(Plain-text document sources)
_ _ _

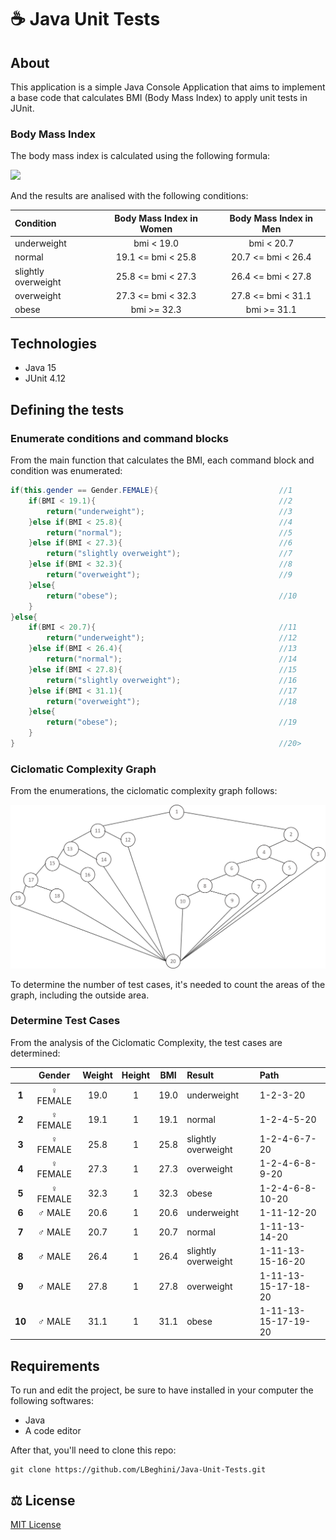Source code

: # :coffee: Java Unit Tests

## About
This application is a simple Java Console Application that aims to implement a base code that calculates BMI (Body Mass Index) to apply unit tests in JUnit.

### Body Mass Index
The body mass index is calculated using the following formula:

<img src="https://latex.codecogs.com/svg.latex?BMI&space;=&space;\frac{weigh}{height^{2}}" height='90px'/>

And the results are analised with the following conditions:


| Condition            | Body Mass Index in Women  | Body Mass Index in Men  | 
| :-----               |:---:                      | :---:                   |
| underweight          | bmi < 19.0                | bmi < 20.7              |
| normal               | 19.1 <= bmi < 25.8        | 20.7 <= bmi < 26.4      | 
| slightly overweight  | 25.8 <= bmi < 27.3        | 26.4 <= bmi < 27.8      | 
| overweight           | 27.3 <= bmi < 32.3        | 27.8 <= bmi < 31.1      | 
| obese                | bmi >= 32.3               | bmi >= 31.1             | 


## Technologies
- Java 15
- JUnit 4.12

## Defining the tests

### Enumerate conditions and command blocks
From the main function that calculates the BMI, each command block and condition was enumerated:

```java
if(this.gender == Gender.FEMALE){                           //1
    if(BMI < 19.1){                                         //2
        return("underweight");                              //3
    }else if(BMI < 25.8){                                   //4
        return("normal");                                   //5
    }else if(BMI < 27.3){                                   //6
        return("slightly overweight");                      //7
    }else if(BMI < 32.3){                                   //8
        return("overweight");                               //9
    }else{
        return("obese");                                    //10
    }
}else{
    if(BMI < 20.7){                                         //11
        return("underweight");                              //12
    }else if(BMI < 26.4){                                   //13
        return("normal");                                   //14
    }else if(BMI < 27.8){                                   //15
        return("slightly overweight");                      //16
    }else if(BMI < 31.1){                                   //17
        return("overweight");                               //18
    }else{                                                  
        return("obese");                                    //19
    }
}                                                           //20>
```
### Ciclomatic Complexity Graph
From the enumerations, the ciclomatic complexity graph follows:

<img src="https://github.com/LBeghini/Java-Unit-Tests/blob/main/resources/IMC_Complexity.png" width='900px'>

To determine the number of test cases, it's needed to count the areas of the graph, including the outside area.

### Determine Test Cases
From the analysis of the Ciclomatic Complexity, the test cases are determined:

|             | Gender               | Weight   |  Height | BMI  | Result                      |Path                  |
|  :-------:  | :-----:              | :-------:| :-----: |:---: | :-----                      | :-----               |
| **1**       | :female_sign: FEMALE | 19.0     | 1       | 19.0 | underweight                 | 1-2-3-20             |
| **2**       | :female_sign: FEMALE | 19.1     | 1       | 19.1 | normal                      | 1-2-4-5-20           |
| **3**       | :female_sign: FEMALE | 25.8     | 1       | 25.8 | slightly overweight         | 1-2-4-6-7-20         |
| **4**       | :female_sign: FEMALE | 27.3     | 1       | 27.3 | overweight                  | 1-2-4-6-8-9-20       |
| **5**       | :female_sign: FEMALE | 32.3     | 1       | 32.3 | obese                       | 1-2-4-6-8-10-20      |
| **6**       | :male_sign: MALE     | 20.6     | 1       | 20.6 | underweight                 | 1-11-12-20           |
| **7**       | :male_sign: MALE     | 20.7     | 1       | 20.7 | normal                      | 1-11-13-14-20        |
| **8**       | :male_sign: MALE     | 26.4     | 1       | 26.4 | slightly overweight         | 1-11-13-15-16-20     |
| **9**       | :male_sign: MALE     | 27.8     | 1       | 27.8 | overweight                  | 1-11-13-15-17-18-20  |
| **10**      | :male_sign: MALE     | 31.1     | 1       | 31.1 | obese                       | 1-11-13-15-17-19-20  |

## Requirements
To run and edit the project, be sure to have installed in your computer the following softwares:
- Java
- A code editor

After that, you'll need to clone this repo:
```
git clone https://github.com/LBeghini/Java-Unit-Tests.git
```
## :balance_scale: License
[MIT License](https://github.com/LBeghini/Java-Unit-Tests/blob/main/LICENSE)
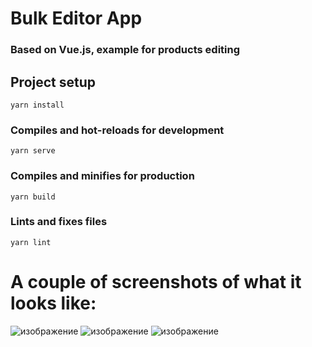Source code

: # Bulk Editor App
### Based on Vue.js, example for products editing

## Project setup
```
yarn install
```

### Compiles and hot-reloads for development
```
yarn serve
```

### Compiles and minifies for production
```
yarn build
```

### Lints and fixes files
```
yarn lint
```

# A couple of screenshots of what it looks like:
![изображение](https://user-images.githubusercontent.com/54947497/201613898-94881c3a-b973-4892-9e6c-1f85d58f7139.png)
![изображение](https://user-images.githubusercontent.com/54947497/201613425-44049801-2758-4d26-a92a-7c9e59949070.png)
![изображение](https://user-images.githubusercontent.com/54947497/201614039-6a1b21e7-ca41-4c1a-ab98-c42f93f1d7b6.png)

_ _ _

What the exercise asks:
Pick out and copy the lines of the entries that hold the string "clone".

Response to this exercise:
After that, you'll need to clone this repo:
git clone https://github.com/LBeghini/Java-Unit-Tests.git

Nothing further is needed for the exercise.